START LISTED ENTRIES

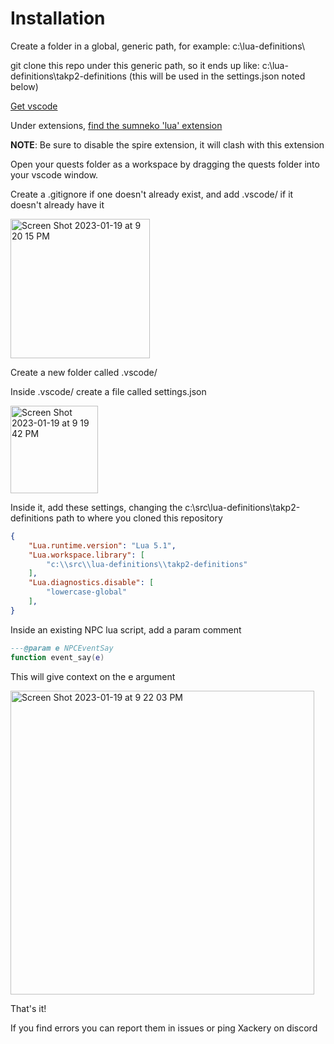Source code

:
# Installation

Create a folder in a global, generic path, for example: c:\lua-definitions\

git clone this repo under this generic path, so it ends up like: c:\lua-definitions\takp2-definitions (this will be used in the settings.json noted below)

[Get vscode](https://code.visualstudio.com/download)

Under extensions, [find the sumneko 'lua' extension](https://marketplace.visualstudio.com/items?itemName=sumneko.lua)

**NOTE**: Be sure to disable the spire extension, it will clash with this extension

Open your quests folder as a workspace by dragging the quests folder into your vscode window.

Create a .gitignore if one doesn't already exist, and add .vscode/ if it doesn't already have it

<img width="223" alt="Screen Shot 2023-01-19 at 9 20 15 PM" src="https://user-images.githubusercontent.com/845670/213623305-a3198d90-7234-435c-af00-7928d3d61eb1.png">

Create a new folder called .vscode/

Inside .vscode/ create a file called settings.json

<img width="140" alt="Screen Shot 2023-01-19 at 9 19 42 PM" src="https://user-images.githubusercontent.com/845670/213623350-e64f1a7d-058f-4c15-9bee-e8d86188fc2b.png">

Inside it, add these settings, changing the c:\src\lua-definitions\takp2-definitions path to where you cloned this repository
```json
{
    "Lua.runtime.version": "Lua 5.1",
    "Lua.workspace.library": [
        "c:\\src\\lua-definitions\\takp2-definitions"
    ],
    "Lua.diagnostics.disable": [
        "lowercase-global"
    ],
}
```

Inside an existing NPC lua script, add a param comment
```lua
---@param e NPCEventSay
function event_say(e)
```

This will give context on the e argument

<img width="486" alt="Screen Shot 2023-01-19 at 9 22 03 PM" src="https://user-images.githubusercontent.com/845670/213623682-13c53e4b-7970-4613-8dcf-df715c87b259.png">

That's it!

If you find errors you can report them in issues or ping Xackery on discord


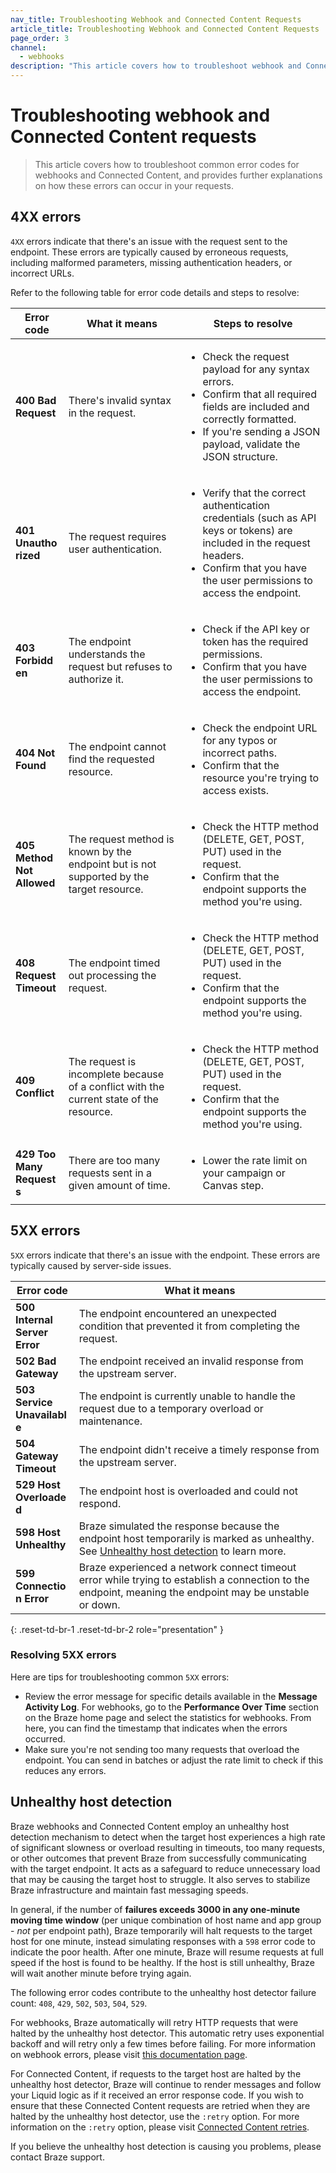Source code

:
 ```yaml
---
nav_title: Troubleshooting Webhook and Connected Content Requests
article_title: Troubleshooting Webhook and Connected Content Requests
page_order: 3
channel:
  - webhooks
description: "This article covers how to troubleshoot webhook and Connected Content error codes, including what the errors are and steps to resolve them."
---
```


# Troubleshooting webhook and Connected Content requests

> This article covers how to troubleshoot common error codes for webhooks and Connected Content, and provides further explanations on how these errors can occur in your requests.

## 4XX errors

`4XX` errors indicate that there's an issue with the request sent to the endpoint. These errors are typically caused by erroneous requests, including malformed parameters, missing authentication headers, or incorrect URLs.

Refer to the following table for error code details and steps to resolve:

<style>
table td {
    word-break: break-word;
}
</style>

<table>
  <thead>
    <tr>
      <th>Error code</th>
      <th>What it means</th>
      <th>Steps to resolve</th>
    </tr>
  </thead>
  <tbody>
    <tr>
      <td><b>400 Bad Request</b></td>
      <td>There's invalid syntax in the request.</td>
      <td>
        <ul>
          <li>Check the request payload for any syntax errors.</li>
          <li>Confirm that all required fields are included and correctly formatted.</li>
          <li>If you're sending a JSON payload, validate the JSON structure.</li>
        </ul>
      </td>
    </tr>
    <tr>
      <td><b>401 Unauthorized</b></td>
      <td>The request requires user authentication.</td>
      <td>
        <ul>
          <li>Verify that the correct authentication credentials (such as API keys or tokens) are included in the request headers.</li>
          <li>Confirm that you have the user permissions to access the endpoint.</li>
        </ul>
      </td>
    </tr>
    <tr>
      <td><b>403 Forbidden</b></td>
      <td>The endpoint understands the request but refuses to authorize it.</td>
      <td>
        <ul>
          <li>Check if the API key or token has the required permissions.</li>
          <li>Confirm that you have the user permissions to access the endpoint.</li>
        </ul>
      </td>
    </tr>
    <tr>
      <td><b>404 Not Found</b></td>
      <td>The endpoint cannot find the requested resource.</td>
      <td>
        <ul>
          <li>Check the endpoint URL for any typos or incorrect paths.</li>
          <li>Confirm that the resource you're trying to access exists.</li>
        </ul>
      </td>
    </tr>
    <tr>
      <td><b>405 Method Not Allowed</b></td>
      <td>The request method is known by the endpoint but is not supported by the target resource.</td>
      <td>
        <ul>
          <li>Check the HTTP method (DELETE, GET, POST, PUT) used in the request.</li>
          <li>Confirm that the endpoint supports the method you're using.</li>
        </ul>
      </td>
    </tr>
    <tr>
      <td><b>408 Request Timeout</b></td>
      <td>The endpoint timed out processing the request.</td>
      <td>
        <ul>
          <li>Check the HTTP method (DELETE, GET, POST, PUT) used in the request.</li>
          <li>Confirm that the endpoint supports the method you're using.</li>
        </ul>
      </td>
    </tr>
    <tr>
      <td><b>409 Conflict</b></td>
      <td>The request is incomplete because of a conflict with the current state of the resource.</td>
      <td>
        <ul>
          <li>Check the HTTP method (DELETE, GET, POST, PUT) used in the request.</li>
          <li>Confirm that the endpoint supports the method you're using.</li>
        </ul>
      </td>
    </tr>
    <tr>
      <td><b>429 Too Many Requests</b></td>
      <td>There are too many requests sent in a given amount of time.</td>
      <td>
        <ul>
          <li>Lower the rate limit on your campaign or Canvas step.</li>
        </ul>
      </td>
    </tr>
  </tbody>
</table>

## 5XX errors

`5XX` errors indicate that there's an issue with the endpoint. These errors are typically caused by server-side issues.

| Error code                    | What it means                                                                                                                                         |
|-------------------------------|-------------------------------------------------------------------------------------------------------------------------------------------------------|
| **500 Internal Server Error** | The endpoint encountered an unexpected condition that prevented it from completing the request.                                                       |
| **502 Bad Gateway**           | The endpoint received an invalid response from the upstream server.                                                                                   |
| **503 Service Unavailable**   | The endpoint is currently unable to handle the request due to a temporary overload or maintenance.                                                    |
| **504 Gateway Timeout**       | The endpoint didn't receive a timely response from the upstream server.                                                                               |
| **529 Host Overloaded**       | The endpoint host is overloaded and could not respond.
| **598 Host Unhealthy**        | Braze simulated the response because the endpoint host temporarily is marked as unhealthy. See [Unhealthy host detection](#unhealthy-host-detection) to learn more.
| **599 Connection Error**      | Braze experienced a network connect timeout error while trying to establish a connection to the endpoint, meaning the endpoint may be unstable or down. |
{: .reset-td-br-1 .reset-td-br-2 role="presentation" }

### Resolving 5XX errors

Here are tips for troubleshooting common `5XX` errors:

- Review the error message for specific details available in the **Message Activity Log**. For webhooks, go to the **Performance Over Time** section on the Braze home page and select the statistics for webhooks. From here, you can find the timestamp that indicates when the errors occurred.
- Make sure you're not sending too many requests that overload the endpoint. You can send in batches or adjust the rate limit to check if this reduces any errors.

## Unhealthy host detection

Braze webhooks and Connected Content employ an unhealthy host detection mechanism to detect when the target host experiences a high rate of significant slowness or overload resulting in timeouts, too many requests, or other outcomes that prevent Braze from successfully communicating with the target endpoint. It acts as a safeguard to reduce unnecessary load that may be causing the target host to struggle. It also serves to stabilize Braze infrastructure and maintain fast messaging speeds.

In general, if the number of **failures exceeds 3000 in any one-minute moving time window** (per unique combination of host name and app group - _not_ per endpoint path), Braze temporarily will halt requests to the target host for one minute, instead simulating responses with a `598` error code to indicate the poor health. After one minute, Braze will resume requests at full speed if the host is found to be healthy. If the host is still unhealthy, Braze will wait another minute before trying again.

The following error codes contribute to the unhealthy host detector failure count: `408`, `429`, `502`, `503`, `504`, `529`.

For webhooks, Braze automatically will retry HTTP requests that were halted by the unhealthy host detector. This automatic retry uses exponential backoff and will retry only a few times before failing. For more information on webhook errors, please visit [this documentation page]({{site.baseurl}}/user_guide/message_building_by_channel/webhooks/creating_a_webhook#errors-retry-logic-and-timeouts).

For Connected Content, if requests to the target host are halted by the unhealthy host detector, Braze will continue to render messages and follow your Liquid logic as if it received an error response code. If you wish to ensure that these Connected Content requests are retried when they are halted by the unhealthy host detector, use the `:retry` option. For more information on the `:retry` option, please visit [Connected Content retries]({{site.baseurl}}/user_guide/personalization_and_dynamic_content/connected_content/connected_content_retries).

If you believe the unhealthy host detection is causing you problems, please contact Braze support.
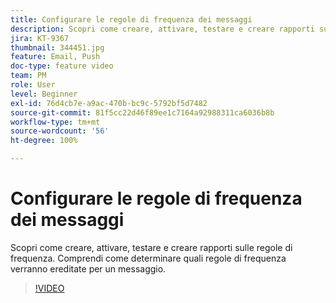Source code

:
 ```yaml
---
title: Configurare le regole di frequenza dei messaggi
description: Scopri come creare, attivare, testare e creare rapporti sulle regole di frequenza. Comprendi come determinare quali regole di frequenza verranno ereditate per un messaggio.
jira: KT-9367
thumbnail: 344451.jpg
feature: Email, Push
doc-type: feature video
team: PM
role: User
level: Beginner
exl-id: 76d4cb7e-a9ac-470b-bc9c-5792bf5d7482
source-git-commit: 81f5cc22d46f89ee1c7164a92988311ca6036b8b
workflow-type: tm+mt
source-wordcount: '56'
ht-degree: 100%

---
```


# Configurare le regole di frequenza dei messaggi

Scopri come creare, attivare, testare e creare rapporti sulle regole di frequenza. Comprendi come determinare quali regole di frequenza verranno ereditate per un messaggio.

>[!VIDEO](https://video.tv.adobe.com/v/344451?quality=12&learn=on)

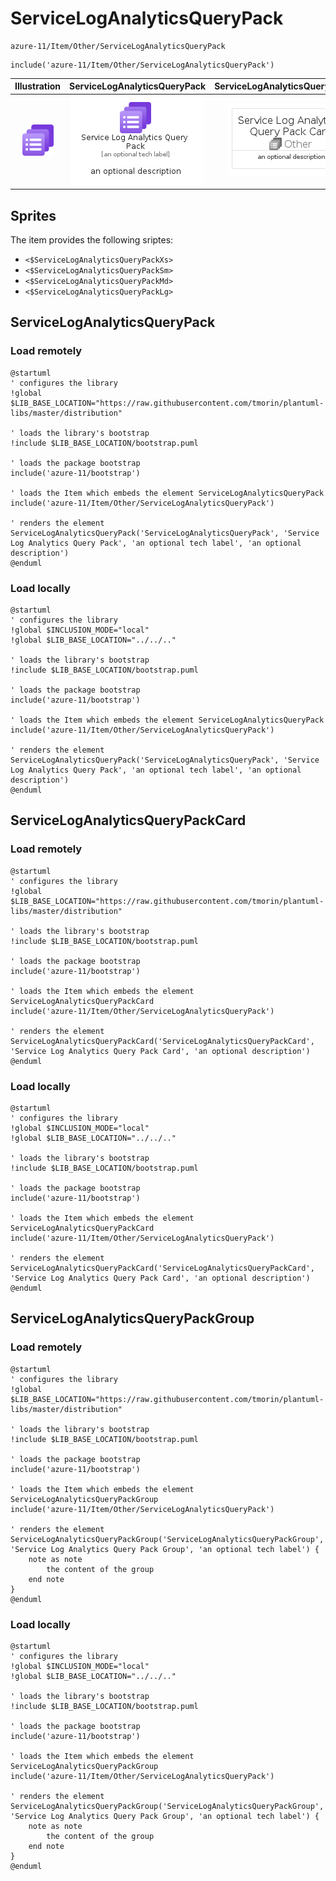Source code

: # ServiceLogAnalyticsQueryPack


```text
azure-11/Item/Other/ServiceLogAnalyticsQueryPack
```

```text
include('azure-11/Item/Other/ServiceLogAnalyticsQueryPack')
```



| Illustration | ServiceLogAnalyticsQueryPack | ServiceLogAnalyticsQueryPackCard | ServiceLogAnalyticsQueryPackGroup |
| :---: | :---: | :---: | :---: |
| ![illustration for Illustration](../../../azure-11/Item/Other/ServiceLogAnalyticsQueryPack.png) | ![illustration for ServiceLogAnalyticsQueryPack](../../../azure-11/Item/Other/ServiceLogAnalyticsQueryPack.Local.png) | ![illustration for ServiceLogAnalyticsQueryPackCard](../../../azure-11/Item/Other/ServiceLogAnalyticsQueryPackCard.Local.png) | ![illustration for ServiceLogAnalyticsQueryPackGroup](../../../azure-11/Item/Other/ServiceLogAnalyticsQueryPackGroup.Local.png) |



## Sprites
The item provides the following sriptes:

- `<$ServiceLogAnalyticsQueryPackXs>`
- `<$ServiceLogAnalyticsQueryPackSm>`
- `<$ServiceLogAnalyticsQueryPackMd>`
- `<$ServiceLogAnalyticsQueryPackLg>`





## ServiceLogAnalyticsQueryPack

### Load remotely
```plantuml
@startuml
' configures the library
!global $LIB_BASE_LOCATION="https://raw.githubusercontent.com/tmorin/plantuml-libs/master/distribution"

' loads the library's bootstrap
!include $LIB_BASE_LOCATION/bootstrap.puml

' loads the package bootstrap
include('azure-11/bootstrap')

' loads the Item which embeds the element ServiceLogAnalyticsQueryPack
include('azure-11/Item/Other/ServiceLogAnalyticsQueryPack')

' renders the element
ServiceLogAnalyticsQueryPack('ServiceLogAnalyticsQueryPack', 'Service Log Analytics Query Pack', 'an optional tech label', 'an optional description')
@enduml
```

### Load locally
```plantuml
@startuml
' configures the library
!global $INCLUSION_MODE="local"
!global $LIB_BASE_LOCATION="../../.."

' loads the library's bootstrap
!include $LIB_BASE_LOCATION/bootstrap.puml

' loads the package bootstrap
include('azure-11/bootstrap')

' loads the Item which embeds the element ServiceLogAnalyticsQueryPack
include('azure-11/Item/Other/ServiceLogAnalyticsQueryPack')

' renders the element
ServiceLogAnalyticsQueryPack('ServiceLogAnalyticsQueryPack', 'Service Log Analytics Query Pack', 'an optional tech label', 'an optional description')
@enduml
```

## ServiceLogAnalyticsQueryPackCard

### Load remotely
```plantuml
@startuml
' configures the library
!global $LIB_BASE_LOCATION="https://raw.githubusercontent.com/tmorin/plantuml-libs/master/distribution"

' loads the library's bootstrap
!include $LIB_BASE_LOCATION/bootstrap.puml

' loads the package bootstrap
include('azure-11/bootstrap')

' loads the Item which embeds the element ServiceLogAnalyticsQueryPackCard
include('azure-11/Item/Other/ServiceLogAnalyticsQueryPack')

' renders the element
ServiceLogAnalyticsQueryPackCard('ServiceLogAnalyticsQueryPackCard', 'Service Log Analytics Query Pack Card', 'an optional description')
@enduml
```

### Load locally
```plantuml
@startuml
' configures the library
!global $INCLUSION_MODE="local"
!global $LIB_BASE_LOCATION="../../.."

' loads the library's bootstrap
!include $LIB_BASE_LOCATION/bootstrap.puml

' loads the package bootstrap
include('azure-11/bootstrap')

' loads the Item which embeds the element ServiceLogAnalyticsQueryPackCard
include('azure-11/Item/Other/ServiceLogAnalyticsQueryPack')

' renders the element
ServiceLogAnalyticsQueryPackCard('ServiceLogAnalyticsQueryPackCard', 'Service Log Analytics Query Pack Card', 'an optional description')
@enduml
```

## ServiceLogAnalyticsQueryPackGroup

### Load remotely
```plantuml
@startuml
' configures the library
!global $LIB_BASE_LOCATION="https://raw.githubusercontent.com/tmorin/plantuml-libs/master/distribution"

' loads the library's bootstrap
!include $LIB_BASE_LOCATION/bootstrap.puml

' loads the package bootstrap
include('azure-11/bootstrap')

' loads the Item which embeds the element ServiceLogAnalyticsQueryPackGroup
include('azure-11/Item/Other/ServiceLogAnalyticsQueryPack')

' renders the element
ServiceLogAnalyticsQueryPackGroup('ServiceLogAnalyticsQueryPackGroup', 'Service Log Analytics Query Pack Group', 'an optional tech label') {
    note as note
        the content of the group
    end note
}
@enduml
```

### Load locally
```plantuml
@startuml
' configures the library
!global $INCLUSION_MODE="local"
!global $LIB_BASE_LOCATION="../../.."

' loads the library's bootstrap
!include $LIB_BASE_LOCATION/bootstrap.puml

' loads the package bootstrap
include('azure-11/bootstrap')

' loads the Item which embeds the element ServiceLogAnalyticsQueryPackGroup
include('azure-11/Item/Other/ServiceLogAnalyticsQueryPack')

' renders the element
ServiceLogAnalyticsQueryPackGroup('ServiceLogAnalyticsQueryPackGroup', 'Service Log Analytics Query Pack Group', 'an optional tech label') {
    note as note
        the content of the group
    end note
}
@enduml
```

END LISTED ENTRIES

### INSTRUCTIONS TO FOLLOW
Give the number of lines in the listing that contain the string "means". Write nothing else.

### EXPECTED ANSWER
2